## PROMPT:
The string "江苏大妈让骗子崩溃" appears in some lines of the entries that follow; copy each such line.

○ ○ ○ ○

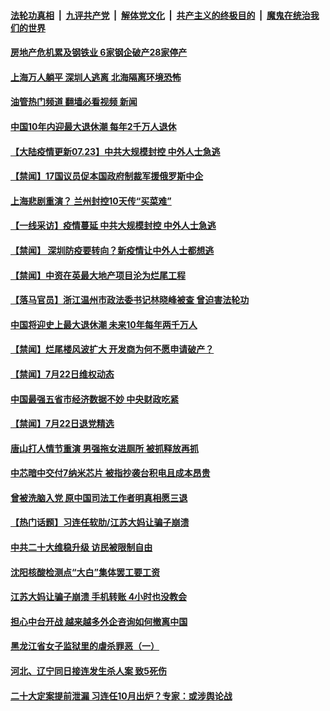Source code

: ####  [法轮功真相](../../../../basic/blob/master/README.md?t=07231102) &nbsp;|&nbsp; [九评共产党](../../../../9ping.md/blob/master/README.md?t=07231102) &nbsp;|&nbsp; [解体党文化](../../../../jtdwh.md/blob/master/README.md?t=07231102)  &nbsp;|&nbsp; [共产主义的终极目的](../../../../gczydzjmd.md/blob/master/README.md?t=07231102) &nbsp;|&nbsp; [魔鬼在统治我们的世界](../../../../mgztzwmdsj.md/blob/master/README.md?t=07231102) 

#### [房地产危机累及钢铁业 6家钢企破产28家停产](../pages/prog204/a103485501.md?t=07231102) 

#### [上海万人躺平 深圳人逃离 北海隔离环境恐怖](../pages/prog204/a103485605.md?t=07231102) 

#### [油管热门频道 翻墙必看视频 新闻](http://45.76.130.85:81/youtube.html?07231102)

#### [中国10年内迎最大退休潮 每年2千万人退休](../pages/prog204/a103485581.md?t=07231102) 

#### [【大陆疫情更新07.23】中共大规模封控 中外人士急逃](../pages/prog204/a103480985.md?t=07231102) 

#### [【禁闻】17国议员促本国政府制裁军援俄罗斯中企](../pages/prog204/a103485345.md?t=07231102) 

#### [上海悲剧重演？ 兰州封控10天传“买菜难”](../pages/prog204/a103485458.md?t=07231102) 

#### [【一线采访】疫情蔓延 中共大规模封控 中外人士急逃](../pages/prog204/a103485349.md?t=07231102) 

#### [【禁闻】 深圳防疫要转向？新疫情让中外人士都想逃](../pages/prog204/a103485341.md?t=07231102) 

#### [【禁闻】中资在英最大地产项目沦为烂尾工程](../pages/prog204/a103485338.md?t=07231102) 

#### [【落马官员】浙江温州市政法委书记林晓峰被查 曾迫害法轮功](../pages/prog204/a103485318.md?t=07231102) 

#### [中国将迎史上最大退休潮 未来10年每年两千万人](../pages/prog204/a103485380.md?t=07231102) 

#### [【禁闻】烂尾楼风波扩大 开发商为何不愿申请破产？](../pages/prog204/a103485312.md?t=07231102) 

#### [【禁闻】7月22日维权动态](../pages/prog204/a103485310.md?t=07231102) 

#### [中国最强五省市经济数据不妙 中央财政吃紧](../pages/prog204/a103485316.md?t=07231102) 


#### [【禁闻】7月22日退党精选](../pages/prog204/a103485304.md?t=07231102) 

#### [唐山打人情节重演 男强拖女进厕所 被抓释放再抓](../pages/prog204/a103485224.md?t=07231102) 

#### [中芯暗中交付7纳米芯片 被指抄袭台积电且成本昂贵](../pages/prog204/a103485203.md?t=07231102) 

#### [曾被洗脑入党 原中国司法工作者明真相愿三退](../pages/prog204/a103485040.md?t=07231102) 

#### [【热门话题】习连任软肋/江苏大妈让骗子崩溃](../pages/prog204/a103485028.md?t=07231102) 

#### [中共二十大维稳升级 访民被限制自由](../pages/prog204/a103485038.md?t=07231102) 

#### [沈阳核酸检测点“大白”集体罢工要工资](../pages/prog204/a103485034.md?t=07231102) 


#### [江苏大妈让骗子崩溃 手机转账 4小时也没教会](../pages/prog204/a103485007.md?t=07231102) 


#### [担心中台开战 越来越多外企咨询如何撤离中国](../pages/prog204/a103484984.md?t=07231102) 

#### [黑龙江省女子监狱里的虐杀罪恶（一）](../pages/prog204/a103484949.md?t=07231102) 


#### [河北、辽宁同日接连发生杀人案 致5死伤](../pages/prog204/a103484864.md?t=07231102) 

#### [二十大定案提前泄漏 习连任10月出炉？专家：或涉舆论战](../pages/prog204/a103484877.md?t=07231102) 

<img src='http://gfw-breaker.win/goodnews/indexes/prog204.md' width='0px' height='0px'/>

○ ○ ○ ○

## SOLUTION TO THE PROBLEM:
#### [【热门话题】习连任软肋/江苏大妈让骗子崩溃](../pages/prog204/a103485028.md?t=07231102) 
#### [江苏大妈让骗子崩溃 手机转账 4小时也没教会](../pages/prog204/a103485007.md?t=07231102) 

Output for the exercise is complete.